Things aren’t going to slow down though; that pace of change is only going to accelerate in the near future. One of the major reasons for that acceleration is the rapid adoption of new technologies that serve as platforms for new digital products, services, and experiences. The digital disruption that banking – and nearly every other industry – faces is being driven by the convergence of several of these technologies: mobile computing, cloud storage and computing, big data and analytics, and social media. Each of these technologies creates opportunities for companies to offer new digital experiences for their customers.
As adoption of these technologies picks up, both startups and established companies will create those new experiences faster and faster, building upon previous products and services that have already proven popular with consumers. The best example of this trend in banking is how mobile computing is changing the industry.
Mobile has been the most impactful platform for change in banking in recent years, giving consumers instant access to their banking and financial information wherever they go. The rapid adoption of mobile banking has upended business models in the industry, with banks scrambling to figure out what they should do with their costly branch networks as foot traffic continues to fall.
Mobile banking has also changed consumers’ relationship with their finances. Mobile users are the most engaged banking customers, often checking their bank accounts multiple times a day. This increased engagement is now opening the door for new mobile finance and commerce services, mainly mobile payments apps and real-time financial advice delivered through the mobile device.
So we are really just starting to experience the full impact that mobile computing will have in the banking industry as a platform for new services. Mobile banking has overturned traditional consumer banking behaviors and industry business models. Mobile payments is set to take off over the next few years, and will prove to be just as disruptive of a force. All of the major providers of mobile handsets and operating systems are now including their mobile payments apps in new models, and all of the major issuers have announced support for these solutions. Several major issuers are also releasing their own mobile payments solutions, so it’s likely that many consumers will have multiple mobile payments options on their phones. In addition, all of the major nationwide retail chains are upgrading their payments terminals to accept NFC payments.
As more transactions go through mobile devices, we will see the convergence of mobile with some of the other disruptive technologies mentioned above. All of that payments data on the phone will be sent back to the cloud for analysis, allowing mobile payments providers to deliver insights back to the consumer through their mobile device to help them improve their spending habits. If Apple, Samsung, and Google do a better job at providing those insights than banks, then they could become consumers’ go-to source for financial advice, severing banks’ relationships with their customers.
This illustrates a common theme around technologies that serve as platforms for new digital experiences: they allow startups and new entrants to succeed if they can provide better experiences than incumbents can. We’re starting to see that in mobile, as technology companies have an early step on banks in the mobile payments market.

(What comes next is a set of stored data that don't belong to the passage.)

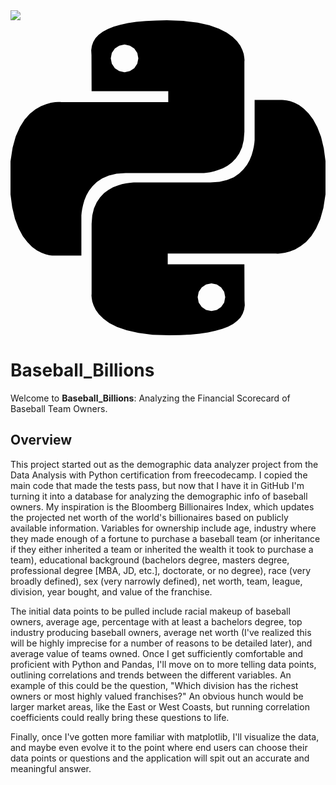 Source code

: <img src="https://img.shields.io/github/license/SterlingIvey/Baseball_Billions">
<svg role="img" viewBox="0 0 24 24" xmlns="http://www.w3.org/2000/svg"><title>Python</title><path d="M14.25.18l.9.2.73.26.59.3.45.32.34.34.25.34.16.33.1.3.04.26.02.2-.01.13V8.5l-.05.63-.13.55-.21.46-.26.38-.3.31-.33.25-.35.19-.35.14-.33.1-.3.07-.26.04-.21.02H8.77l-.69.05-.59.14-.5.22-.41.27-.33.32-.27.35-.2.36-.15.37-.1.35-.07.32-.04.27-.02.21v3.06H3.17l-.21-.03-.28-.07-.32-.12-.35-.18-.36-.26-.36-.36-.35-.46-.32-.59-.28-.73-.21-.88-.14-1.05-.05-1.23.06-1.22.16-1.04.24-.87.32-.71.36-.57.4-.44.42-.33.42-.24.4-.16.36-.1.32-.05.24-.01h.16l.06.01h8.16v-.83H6.18l-.01-2.75-.02-.37.05-.34.11-.31.17-.28.25-.26.31-.23.38-.2.44-.18.51-.15.58-.12.64-.1.71-.06.77-.04.84-.02 1.27.05zm-6.3 1.98l-.23.33-.08.41.08.41.23.34.33.22.41.09.41-.09.33-.22.23-.34.08-.41-.08-.41-.23-.33-.33-.22-.41-.09-.41.09zm13.09 3.95l.28.06.32.12.35.18.36.27.36.35.35.47.32.59.28.73.21.88.14 1.04.05 1.23-.06 1.23-.16 1.04-.24.86-.32.71-.36.57-.4.45-.42.33-.42.24-.4.16-.36.09-.32.05-.24.02-.16-.01h-8.22v.82h5.84l.01 2.76.02.36-.05.34-.11.31-.17.29-.25.25-.31.24-.38.2-.44.17-.51.15-.58.13-.64.09-.71.07-.77.04-.84.01-1.27-.04-1.07-.14-.9-.2-.73-.25-.59-.3-.45-.33-.34-.34-.25-.34-.16-.33-.1-.3-.04-.25-.02-.2.01-.13v-5.34l.05-.64.13-.54.21-.46.26-.38.3-.32.33-.24.35-.2.35-.14.33-.1.3-.06.26-.04.21-.02.13-.01h5.84l.69-.05.59-.14.5-.21.41-.28.33-.32.27-.35.2-.36.15-.36.1-.35.07-.32.04-.28.02-.21V6.07h2.09l.14.01zm-6.47 14.25l-.23.33-.08.41.08.41.23.33.33.23.41.08.41-.08.33-.23.23-.33.08-.41-.08-.41-.23-.33-.33-.23-.41-.08-.41.08z"/></svg>

<h1>Baseball_Billions</h1>

Welcome to **Baseball_Billions**: Analyzing the Financial Scorecard of Baseball Team Owners.


<h2>Overview</h2>

This project started out as the demographic data analyzer project from the Data Analysis with Python certification from freecodecamp. I copied the main code that made the tests pass, but now that I have it in GitHub I'm turning it into a database for analyzing the demographic info of baseball owners. My inspiration is the Bloomberg Billionaires Index, which updates the projected net worth of the world's billionaires based on publicly available information. Variables for ownership include age, industry where they made enough of a fortune to purchase a baseball team (or inheritance if they either inherited a team or inherited the wealth it took to purchase a team), educational background (bachelors degree, masters degree, professional degree [MBA, JD, etc.], doctorate, or no degree), race (very broadly defined), sex (very narrowly defined), net worth, team, league, division, year bought, and value of the franchise.

The initial data points to be pulled include racial makeup of baseball owners, average age, percentage with at least a bachelors degree, top industry producing baseball owners, average net worth (I've realized this will be highly imprecise for a number of reasons to be detailed later), and average value of teams owned. Once I get sufficiently comfortable and proficient with Python and Pandas, I'll move on to more telling data points, outlining correlations and trends between the different variables. An example of this could be the question, "Which division has the richest owners or most highly valued franchises?" An obvious hunch would be larger market areas, like the East or West Coasts, but running correlation coefficients could really bring these questions to life.

Finally, once I've gotten more familiar with matplotlib, I'll visualize the data, and maybe even evolve it to the point where end users can choose their data points or questions and the application will spit out an accurate and meaningful answer. 
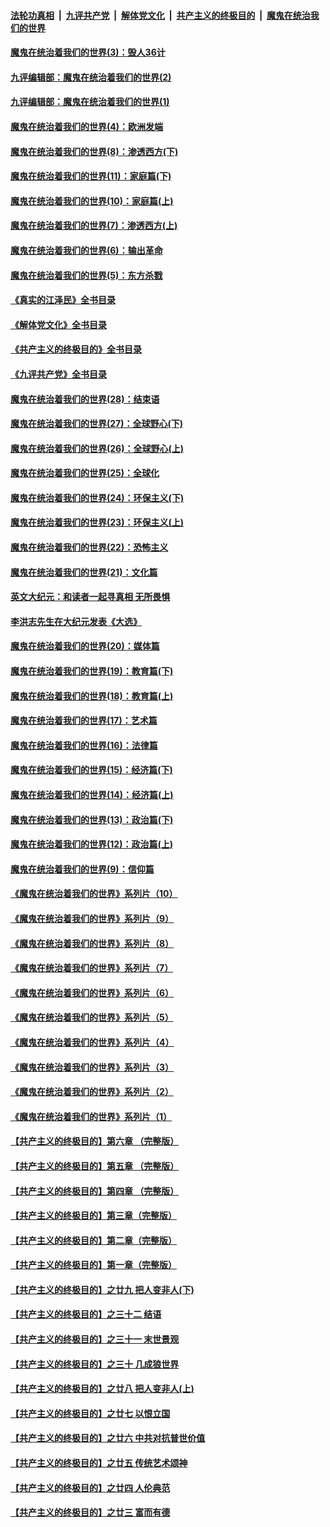 ####  [法轮功真相](../../../../basic/blob/master/README.md?t=09270831) &nbsp;|&nbsp; [九评共产党](../../../../9ping.md/blob/master/README.md?t=09270831) &nbsp;|&nbsp; [解体党文化](../../../../jtdwh.md/blob/master/README.md?t=09270831)  &nbsp;|&nbsp; [共产主义的终极目的](../../../../gczydzjmd.md/blob/master/README.md?t=09270831) &nbsp;|&nbsp; [魔鬼在统治我们的世界](../../../../mgztzwmdsj.md/blob/master/README.md?t=09270831) 

#### [魔鬼在统治着我们的世界(3)：毁人36计](../pages/nsc422/n10411583.md?t=09270831) 

#### [九评编辑部：魔鬼在统治着我们的世界(2)](../pages/nsc422/n10410036.md?t=09270831) 

#### [九评编辑部：魔鬼在统治着我们的世界(1)](../pages/nsc422/n10406825.md?t=09270831) 

#### [魔鬼在统治着我们的世界(4)：欧洲发端](../pages/nsc422/n10414890.md?t=09270831) 

#### [魔鬼在统治着我们的世界(8)：渗透西方(下)](../pages/nsc422/n10429603.md?t=09270831) 

#### [魔鬼在统治着我们的世界(11)：家庭篇(下)](../pages/nsc422/n10440961.md?t=09270831) 

#### [魔鬼在统治着我们的世界(10)：家庭篇(上)](../pages/nsc422/n10435448.md?t=09270831) 

#### [魔鬼在统治着我们的世界(7)：渗透西方(上)](../pages/nsc422/n10426013.md?t=09270831) 

#### [魔鬼在统治着我们的世界(6)：输出革命](../pages/nsc422/n10421536.md?t=09270831) 

#### [魔鬼在统治着我们的世界(5)：东方杀戮](../pages/nsc422/n10417707.md?t=09270831) 

#### [《真实的江泽民》全书目录](../pages/nsc422/n13721399.md?t=09270831) 

#### [《解体党文化》全书目录](../pages/nsc422/n13721157.md?t=09270831) 

#### [《共产主义的终极目的》全书目录](../pages/nsc422/n13721048.md?t=09270831) 

#### [《九评共产党》全书目录](../pages/nsc422/n13708085.md?t=09270831) 

#### [魔鬼在统治着我们的世界(28)：结束语](../pages/nsc422/n10936246.md?t=09270831) 

#### [魔鬼在统治着我们的世界(27)：全球野心(下)](../pages/nsc422/n10928319.md?t=09270831) 

#### [魔鬼在统治着我们的世界(26)：全球野心(上)](../pages/nsc422/n10900318.md?t=09270831) 

#### [魔鬼在统治着我们的世界(25)：全球化](../pages/nsc422/n10788205.md?t=09270831) 

#### [魔鬼在统治着我们的世界(24)：环保主义(下)](../pages/nsc422/n10695307.md?t=09270831) 

#### [魔鬼在统治着我们的世界(23)：环保主义(上)](../pages/nsc422/n10688613.md?t=09270831) 

#### [魔鬼在统治着我们的世界(22)：恐怖主义](../pages/nsc422/n10614727.md?t=09270831) 

#### [魔鬼在统治着我们的世界(21)：文化篇](../pages/nsc422/n10597706.md?t=09270831) 

#### [英文大纪元：和读者一起寻真相 无所畏惧](../pages/nsc422/n12542027.md?t=09270831) 

#### [李洪志先生在大纪元发表《大选》](../pages/nsc422/n12534746.md?t=09270831) 

#### [魔鬼在统治着我们的世界(20)：媒体篇](../pages/nsc422/n10586579.md?t=09270831) 

#### [魔鬼在统治着我们的世界(19)：教育篇(下)](../pages/nsc422/n10564808.md?t=09270831) 

#### [魔鬼在统治着我们的世界(18)：教育篇(上)](../pages/nsc422/n10526970.md?t=09270831) 

#### [魔鬼在统治着我们的世界(17)：艺术篇](../pages/nsc422/n10499093.md?t=09270831) 

#### [魔鬼在统治着我们的世界(16)：法律篇](../pages/nsc422/n10485969.md?t=09270831) 

#### [魔鬼在统治着我们的世界(15)：经济篇(下)](../pages/nsc422/n10469975.md?t=09270831) 

#### [魔鬼在统治着我们的世界(14)：经济篇(上)](../pages/nsc422/n10457370.md?t=09270831) 

#### [魔鬼在统治着我们的世界(13)：政治篇(下)](../pages/nsc422/n10448270.md?t=09270831) 

#### [魔鬼在统治着我们的世界(12)：政治篇(上)](../pages/nsc422/n10444576.md?t=09270831) 

#### [魔鬼在统治着我们的世界(9)：信仰篇](../pages/nsc422/n10432159.md?t=09270831) 

#### [《魔鬼在统治着我们的世界》系列片（10）](../pages/nsc422/n12292670.md?t=09270831) 

#### [《魔鬼在统治着我们的世界》系列片（9）](../pages/nsc422/n12290859.md?t=09270831) 

#### [《魔鬼在统治着我们的世界》系列片（8）](../pages/nsc422/n12287445.md?t=09270831) 

#### [《魔鬼在统治着我们的世界》系列片（7）](../pages/nsc422/n12283425.md?t=09270831) 

#### [《魔鬼在统治着我们的世界》系列片（6）](../pages/nsc422/n12282314.md?t=09270831) 

#### [《魔鬼在统治着我们的世界》系列片（5）](../pages/nsc422/n12281419.md?t=09270831) 

#### [《魔鬼在统治着我们的世界》系列片（4）](../pages/nsc422/n12274024.md?t=09270831) 

#### [《魔鬼在统治着我们的世界》系列片（3）](../pages/nsc422/n12271322.md?t=09270831) 

#### [《魔鬼在统治着我们的世界》系列片（2）](../pages/nsc422/n12269049.md?t=09270831) 

#### [《魔鬼在统治着我们的世界》系列片（1）](../pages/nsc422/n12267575.md?t=09270831) 

#### [【共产主义的终极目的】第六章 （完整版）](../pages/nsc422/n11428913.md?t=09270831) 

#### [【共产主义的终极目的】第五章 （完整版）](../pages/nsc422/n11428912.md?t=09270831) 

#### [【共产主义的终极目的】第四章 （完整版）](../pages/nsc422/n11428907.md?t=09270831) 

#### [【共产主义的终极目的】第三章（完整版）](../pages/nsc422/n11428848.md?t=09270831) 

#### [【共产主义的终极目的】第二章（完整版）](../pages/nsc422/n11428831.md?t=09270831) 

#### [【共产主义的终极目的】第一章（完整版）](../pages/nsc422/n11417651.md?t=09270831) 

#### [【共产主义的终极目的】之廿九 把人变非人(下)](../pages/nsc422/n11344140.md?t=09270831) 

#### [【共产主义的终极目的】之三十二 结语](../pages/nsc422/n11360535.md?t=09270831) 

#### [【共产主义的终极目的】之三十一 末世景观](../pages/nsc422/n11351129.md?t=09270831) 

#### [【共产主义的终极目的】之三十 几成狼世界](../pages/nsc422/n11348280.md?t=09270831) 

#### [【共产主义的终极目的】之廿八 把人变非人(上)](../pages/nsc422/n11340492.md?t=09270831) 

#### [【共产主义的终极目的】之廿七 以恨立国](../pages/nsc422/n11336944.md?t=09270831) 

#### [【共产主义的终极目的】之廿六 中共对抗普世价值](../pages/nsc422/n11324785.md?t=09270831) 

#### [【共产主义的终极目的】之廿五 传统艺术颂神](../pages/nsc422/n11296396.md?t=09270831) 

#### [【共产主义的终极目的】之廿四 人伦典范](../pages/nsc422/n11296397.md?t=09270831) 

#### [【共产主义的终极目的】之廿三 富而有德](../pages/nsc422/n11283598.md?t=09270831) 

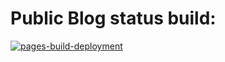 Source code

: # Public Blog status build:

[![pages-build-deployment](https://github.com/ms-app-innovation/blog-public/actions/workflows/pages/pages-build-deployment/badge.svg?branch=main)](https://github.com/ms-app-innovation/blog-public/actions/workflows/pages/pages-build-deployment)

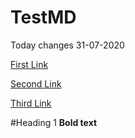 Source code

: # TestMD
Today changes 31-07-2020 

[First Link](https://www.google.com)

[Second Link](https://www.testaaaaaa.com)

[Third Link](https://www.google.com)

#Heading 1
**Bold text**
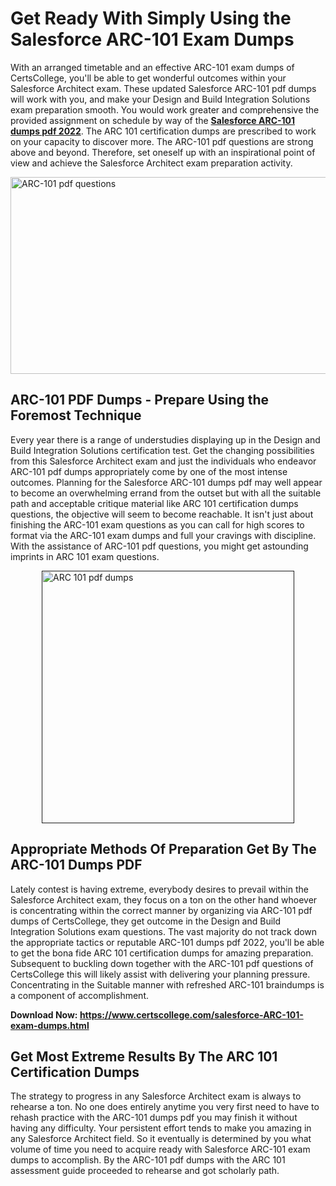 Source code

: <h1><strong>Get Ready With Simply Using the Salesforce ARC-101 Exam Dumps&nbsp;</strong></h1>
<p><span style="font-weight: 400;">With an arranged timetable and an effective  ARC-101 exam dumps of CertsCollege, you'll be able to get wonderful outcomes within your Salesforce Architect exam. These updated Salesforce ARC-101 pdf dumps will work with you, and make your Design and Build Integration Solutions exam preparation smooth. You would work greater and comprehensive the provided assignment on schedule by way of the <strong><a href="https://www.certscollege.com/salesforce-ARC-101-exam-dumps.html">Salesforce ARC-101 dumps pdf 2022</a></strong>. The ARC 101 certification dumps are prescribed to work on your capacity to discover more. The  ARC-101 pdf questions are strong above and beyond. Therefore, set oneself up with an inspirational point of view and achieve the Salesforce Architect exam preparation activity.&nbsp;</span></p>
<p><span style="font-weight: 400;"><img style="display: block; margin-left: auto; margin-right: auto;" src="https://i.ibb.co/CPDK3ps/Yellow-and-Blue-Initiative-Blog-Banner.png" alt="ARC-101 pdf questions" width="559" height="315" /></span></p>
<h2><strong>ARC-101 PDF Dumps - Prepare Using the Foremost Technique</strong></h2>
<p><span style="font-weight: 400;">Every year there is a range of understudies displaying up in the Design and Build Integration Solutions certification test. Get the changing possibilities from this Salesforce Architect exam and just the individuals who endeavor ARC-101 pdf dumps appropriately come by one of the most intense outcomes. Planning for the Salesforce ARC-101 dumps pdf may well appear to become an overwhelming errand from the outset but with all the suitable path and acceptable critique material like ARC 101 certification dumps questions, the objective will seem to become reachable. It isn't just about finishing the ARC-101 exam questions as you can call for high scores to format via the ARC-101 exam dumps and full your cravings with discipline. With the assistance of ARC-101 pdf questions, you might get astounding imprints in ARC 101 exam questions.</span></p>
<p><span style="font-weight: 400;"><a href=""><img style="display: block; margin-left: auto; margin-right: auto;" src="https://i.ibb.co/9tMrhdY/Teacher-Appreciation-Invitation.png" alt="ARC 101 pdf dumps " width="404" height="404" /></a></span></p>
<h2><strong>Appropriate Methods Of Preparation Get By The ARC-101 Dumps PDF</strong></h2>
<p><span style="font-weight: 400;">Lately contest is having extreme, everybody desires to prevail within the Salesforce Architect exam, they focus on a ton on the other hand whoever is concentrating within the correct manner by organizing via ARC-101 pdf dumps of CertsCollege, they get outcome in the Design and Build Integration Solutions exam questions. The vast majority do not track down the appropriate tactics or reputable ARC-101 dumps pdf 2022, you'll be able to get the bona fide ARC 101 certification dumps for amazing preparation. Subsequent to buckling down together with the  ARC-101 pdf questions of CertsCollege this will likely assist with delivering your planning pressure. Concentrating in the Suitable manner with refreshed ARC-101 braindumps is a component of accomplishment.</span></p>
<p><span style="font-weight: 400;"><strong>Download Now: <a href="https://www.certscollege.com/salesforce-ARC-101-exam-dumps.html">https://www.certscollege.com/salesforce-ARC-101-exam-dumps.html</a></strong></span></p>
<h2><strong>Get Most Extreme Results By The ARC 101 Certification Dumps</strong></h2>
<p><span style="font-weight: 400;">The strategy to progress in any Salesforce Architect exam is always to rehearse a ton. No one does entirely anytime you very first need to have to rehash practice with the ARC-101 dumps pdf you may finish it without having any difficulty. Your persistent effort tends to make you amazing in any Salesforce Architect field. So it eventually is determined by you what volume of time you need to acquire ready with Salesforce ARC-101 exam dumps to accomplish. By the ARC-101 pdf dumps with the ARC 101 assessment guide proceeded to rehearse and got scholarly path.</span></p>
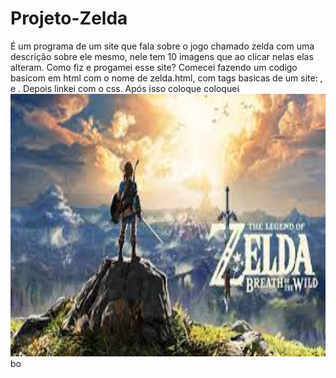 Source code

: # Projeto-Zelda
É um programa de um site que fala sobre o jogo chamado zelda com uma descrição sobre ele mesmo, nele tem 10 imagens que ao clicar nelas elas alteram.
Como fiz e progamei esse site?
Comecei fazendo um codigo basicom em  html com o nome de zelda.html,  com tags basicas de um site: <html>, <head> e <body> . Depois linkei com o css.
Após isso coloque coloquei <img id ="imagem" src = "img/zelda0.jpg" width="610px" height="420px" onclick="zelda()" /> bo <body>

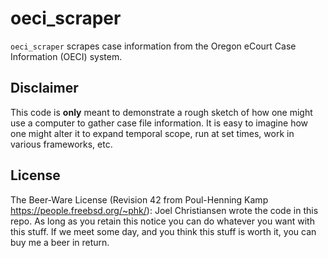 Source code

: # oeci_scraper

`oeci_scraper` scrapes case information from the Oregon eCourt Case Information (OECI) system.

## Disclaimer

This code is __only__ meant to demonstrate a rough sketch of how one might use a computer to gather case file information. It is easy to imagine how one might alter it to expand temporal scope, run at set times, work in various frameworks, etc.


## License

The Beer-Ware License (Revision 42 from Poul-Henning Kamp https://people.freebsd.org/~phk/): Joel Christiansen wrote the code in this repo.  As long as you retain this notice you can do whatever you want with this stuff. If we meet some day, and you think this stuff is worth it, you can buy me a beer in return.
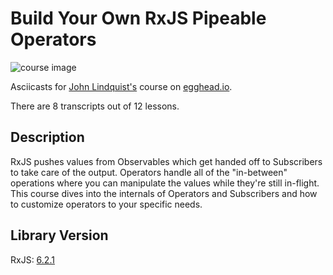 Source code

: # Build Your Own RxJS Pipeable Operators

![course image](https://d2eip9sf3oo6c2.cloudfront.net/tags/images/000/000/375/full/rxlogo.png)

Asciicasts for [John Lindquist's](https://egghead.io/instructors/john-lindquist) course on [egghead.io](https://egghead.io/courses/build-your-own-rxjs-pipeable-operators).

There are 8 transcripts out of 12 lessons.

## Description
RxJS pushes values from Observables which get handed off to Subscribers to take care of the output. Operators handle all of the "in-between" operations where you can manipulate the values while they're still in-flight. This course dives into the internals of Operators and Subscribers and how to customize operators to your specific needs.

## Library Version
RxJS: [6.2.1](https://github.com/ReactiveX/rxjs/blob/master/CHANGELOG.md) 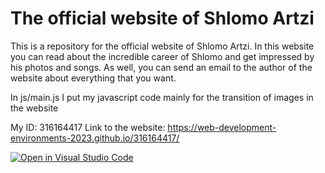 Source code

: # The official website of Shlomo Artzi

This is a repository for the official website of Shlomo Artzi.
In this website you can read about the incredible career of Shlomo and get impressed by his photos and songs.
As well, you can send an email to the author of the website about everything that you want.

In js/main.js I put my javascript code mainly for the transition of images in the website

My ID: 316164417
Link to the website: https://web-development-environments-2023.github.io/316164417/


[![Open in Visual Studio Code](https://classroom.github.com/assets/open-in-vscode-c66648af7eb3fe8bc4f294546bfd86ef473780cde1dea487d3c4ff354943c9ae.svg)](https://classroom.github.com/online_ide?assignment_repo_id=10522105&assignment_repo_type=AssignmentRepo)
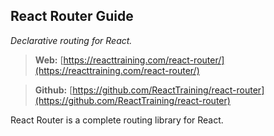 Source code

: ## React Router Guide
*Declarative routing for React.*

> **Web:** [https://reacttraining.com/react-router/](https://reacttraining.com/react-router/)

> **Github:** [https://github.com/ReactTraining/react-router](https://github.com/ReactTraining/react-router)

React Router is a complete routing library for React.
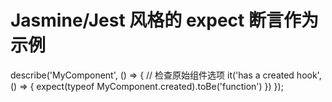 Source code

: # Jasmine/Jest 风格的 expect 断言作为示例
describe('MyComponent', () => {
  // 检查原始组件选项
  it('has a created hook', () => {
    expect(typeof MyComponent.created).toBe('function')
  })
});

In addition to the technologies already mentioned above, banks also recognize that another major new innovation could disrupt the industry: the blockchain. Originally invented as the public ledger for Bitcoin transactions, banks (and Silicon Valley) are realizing that the blockchain could serve as a platform for many new digital products and services, just like mobile computing has. Many large banks around the world have been experimenting with private blockchain technology in their innovation labs. Santander Bank has publicly said that it has found at least 20 use cases for blockchain technology in everyday banking.
Of course, the blockchain will also be combined with other major technologies to speed up the delivery of new products and services. For example, Visa has demonstrated a proof-of-concept combining blockchain, e-signature, and connected car technology to digitize the process of signing a lease, buying insurance, and making payments for a new car.
Now that financial services has caught the eye of the startup world and many tech heavyweights, these new entrants will be working hard to create new banking and payments experiences for consumers based on mobile, cloud, big data and analytics, and, eventually, blockchain technology. Consumer and enterprise adoption of these technologies is accelerating. The major technology companies have huge piles of cash to invest in their innovation efforts, and startups have no shortage of venture funding to work with. Plus these new entrants don’t have the regulatory burden banks do.
All of this creates an environment where the pace of change will continue to quicken. Banks need a sound business strategy centered around their key customer segments, and a plan to acquire or build the technology necessary to follow through on that strategy. Without it, they will likely be left in the dust by a rapid avalanche of trends outside of their control.